→ **Exercise brief**
Give back the full listing as written. No pictures go with it.
☆ ☆ ☆
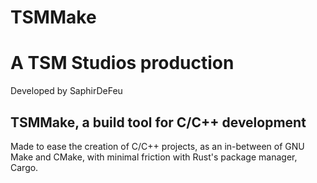 # TSMMake

# A TSM Studios production
Developed by SaphirDeFeu

## TSMMake, a build tool for C/C++ development
Made to ease the creation of C/C++ projects, as an in-between of GNU Make and CMake, with minimal friction with Rust's package manager, Cargo.

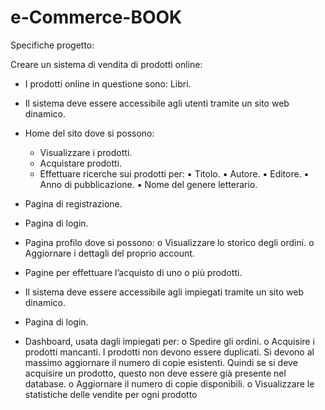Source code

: # e-Commerce-BOOK

Specifiche progetto:

Creare un sistema di vendita di prodotti online:

  - I prodotti online in questione sono: Libri.

  - Il sistema deve essere accessibile agli utenti tramite un sito web dinamico.

  - Home del sito dove si possono:

    - Visualizzare i prodotti.
    - Acquistare prodotti.
    - Effettuare ricerche sui prodotti per:
▪ Titolo.
▪ Autore.
▪ Editore.
▪ Anno di pubblicazione.
▪ Nome del genere letterario.
- Pagina di registrazione.
- Pagina di login.
- Pagina profilo dove si possono:
o Visualizzare lo storico degli ordini.
o Aggiornare i dettagli del proprio account.
- Pagine per effettuare l’acquisto di uno o più prodotti.
- Il sistema deve essere accessibile agli impiegati tramite un sito web dinamico.
- Pagina di login.
- Dashboard, usata dagli impiegati per:
o Spedire gli ordini.
o Acquisire i prodotti mancanti. I prodotti non devono essere duplicati. Si devono al massimo
aggiornare il numero di copie esistenti. Quindi se si deve acquisire un prodotto, questo non
deve essere già presente nel database.
o Aggiornare il numero di copie disponibili.
o Visualizzare le statistiche delle vendite per ogni prodotto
☆ ☆ ☆
→ **Exercise result**
 # TSMMake

# A TSM Studios production
Developed by SaphirDeFeu

## TSMMake, a build tool for C/C++ development
Made to ease the creation of C/C++ projects, as an in-between of GNU Make and CMake, with minimal friction with Rust's package manager, Cargo.

Source code

: # e-Commerce-BOOK

Specifiche progetto:

Creare un sistema di vendita di prodotti online:

  - I prodotti online in questione sono: Libri.

  - Il sistema deve essere accessibile agli utenti tramite un sito web dinamico.

  - Home del sito dove si possono:

    - Visualizzare i prodotti.
    - Acquistare prodotti.
    - Effettuare ricerche sui prodotti per:
▪ Titolo.
▪ Autore.
▪ Editore.
▪ Anno di pubblicazione.
▪ Nome del genere letterario.
- Pagina di registrazione.
- Pagina di login.
- Pagina profilo dove si possono:
o Visualizzare lo storico degli ordini.
o Aggiornare i dettagli del proprio account.
- Pagine per effettuare l’acquisto di uno o più prodotti.
- Il sistema deve essere accessibile agli impiegati tramite un sito web dinamico.
- Pagina di login.
- Dashboard, usata dagli impiegati per:
o Spedire gli ordini.
o Acquisire i prodotti mancanti. I prodotti non devono essere duplicati. Si devono al massimo
aggiornare il numero di copie esistenti. Quindi se si deve acquisire un prodotto, questo non
deve essere già presente nel database.
o Aggiornare il numero di copie disponibili.
o Visualizzare le statistiche delle vendite per ogni prodotto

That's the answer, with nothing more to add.